In one embodiment, the monitoring system 80 comprises a parameter
calculator 81, a parameter validator 82, an operating state
determination detector 84, an event recognition module 86, a
database 96, a flag log 94, and a display/alarm module 97. It will
be understood that the monitoring system 80 may include other or
different programs, modules, functions, database tables and
entries, data, routines, data storage, and other suitable elements,
and that the various components may be otherwise integrated or
distributed between physically disparate components. In a
particular embodiment, the monitoring module 80 and its various
components and modules may comprise logic encoded in media. The
logic may comprise software stored on a computer-readable medium
for use in connection with a general purpose processor, or
programmed hardware such as application-specific integrated
circuits (ASIC), field programmable gate arrays (FPGA), digital
signal processors (DSP) and the like.
[0029] The parameter calculator 81 derives/infers or otherwise
calculates state indicators for drilling operations based on
reported data for use by the remainder of monitoring system 80.
Alternatively, the calculations could be conducted by processes or
units within the sensing systems themselves, by an intermediary
system, the operating state detector 84, or by the individual
module of the monitoring system 80. A state indicator is a value or
other parameter based on sensed data and is indicative of the state
of drilling operations. In one embodiment, the state indicators
comprise measured depth (MD), hook load (HKLD), bit position
(BPOS), stand pipe pressure (SPP), and rotary table revolutions per
minute (RPM).
[0030] The state indicators, either directly reported or calculated
via calculator 81 and other parameters, may be received by the
parameter validator 82. The parameter validator 82 recognizes and
eliminates corrupted data and flags malfunctioning sensor devices.
In one embodiment, the parameter validation compares each parameter
to a status and/or dynamic allowable range for the parameter. The
parameter is flagged as invalid if outside the acceptable range. As
used herein, each means every one of at least a subset of the
identified items. Reports of corrupted data or malfunctioning
sensor devices can be sent to and stored in flag log 94 for
analysis, debugging, and record keeping.
[0031] The validator 82 may also smooth or statistically filter
incoming data. Validated and filtered parameters may be directly
utilized for event recognition, or may be utilized to determine the
state drilling operations of the rig 10 via the operating state
determination detector 84.
[0032] The operating state determination detector 84 uses
combinations of state indicators to determine the current state of
drilling operations. The state may be determined continuously at a
suitable update rate and in real time. A operating state is an
overall conclusion regarding the status of the well operation at a
given point in time based on the operation of and/or parameters
associated with one or more key drilling elements of the rig. Such
elements may include the bit, string, and drilling fluid.

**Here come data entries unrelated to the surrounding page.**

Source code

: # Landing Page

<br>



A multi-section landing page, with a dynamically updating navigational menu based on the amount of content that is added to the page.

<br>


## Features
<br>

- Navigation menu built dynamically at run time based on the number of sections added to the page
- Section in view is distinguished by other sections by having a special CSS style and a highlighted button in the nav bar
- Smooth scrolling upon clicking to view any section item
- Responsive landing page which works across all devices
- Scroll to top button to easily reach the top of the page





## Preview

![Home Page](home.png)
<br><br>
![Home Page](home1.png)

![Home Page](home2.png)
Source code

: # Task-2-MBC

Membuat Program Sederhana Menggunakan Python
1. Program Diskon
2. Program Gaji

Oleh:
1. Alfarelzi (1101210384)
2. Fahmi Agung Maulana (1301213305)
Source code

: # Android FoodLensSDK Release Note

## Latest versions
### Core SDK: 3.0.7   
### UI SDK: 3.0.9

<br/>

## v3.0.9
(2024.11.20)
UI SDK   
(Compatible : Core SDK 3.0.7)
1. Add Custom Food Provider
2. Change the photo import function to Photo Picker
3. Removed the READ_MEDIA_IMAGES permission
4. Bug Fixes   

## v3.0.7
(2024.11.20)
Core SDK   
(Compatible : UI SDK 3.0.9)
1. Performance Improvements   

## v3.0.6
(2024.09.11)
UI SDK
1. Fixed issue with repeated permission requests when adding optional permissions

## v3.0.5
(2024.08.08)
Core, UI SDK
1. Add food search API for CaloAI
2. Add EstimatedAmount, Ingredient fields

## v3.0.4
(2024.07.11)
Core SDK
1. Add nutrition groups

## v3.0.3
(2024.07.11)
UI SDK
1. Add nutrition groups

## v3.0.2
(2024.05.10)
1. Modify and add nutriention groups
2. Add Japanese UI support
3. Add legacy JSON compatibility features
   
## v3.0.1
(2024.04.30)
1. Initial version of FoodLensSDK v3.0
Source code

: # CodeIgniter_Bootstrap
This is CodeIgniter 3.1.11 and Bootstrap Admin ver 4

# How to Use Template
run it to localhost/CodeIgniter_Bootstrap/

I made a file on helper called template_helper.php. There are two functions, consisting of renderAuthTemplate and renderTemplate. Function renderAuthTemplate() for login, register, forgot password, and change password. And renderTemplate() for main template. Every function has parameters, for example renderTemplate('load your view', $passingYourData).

[0033] In one embodiment, the state determination detector 84
stores a plurality of possible and/or predefined states for
drilling operations for the rig 10. The states may be stored by
storing a listing of the states, storing logic differentiating the
states, storing logic operable to determine disparate states,
predefining disparate states or by otherwise suitably maintaining,
providing or otherwise storing information from which disparate
states of an operation can be determined. In this embodiment, the
state of drilling operations may be selected from the defined set
of states based on the state indicators. For example, if the bit is
substantially off bottom, there is no substantial rotation of the
string, and drilling fluid is substantially circulating, then based
on this set of state indicators, operating state detector 84
determines the state of drilling operations to be and/or described
as circulating off bottom. On the other hand, if the drill bit is
moving into the hole and the string is rotating, but there is no
circulation of drilling fluid, the state of drilling operations can
be determined to be and/or described as working pipe. Examples and
explanations of these and other operating states and their
determination by the operating state determination detector 84 may
be found in reference to FIGS. 4 and 5 in the Niedermayr et al.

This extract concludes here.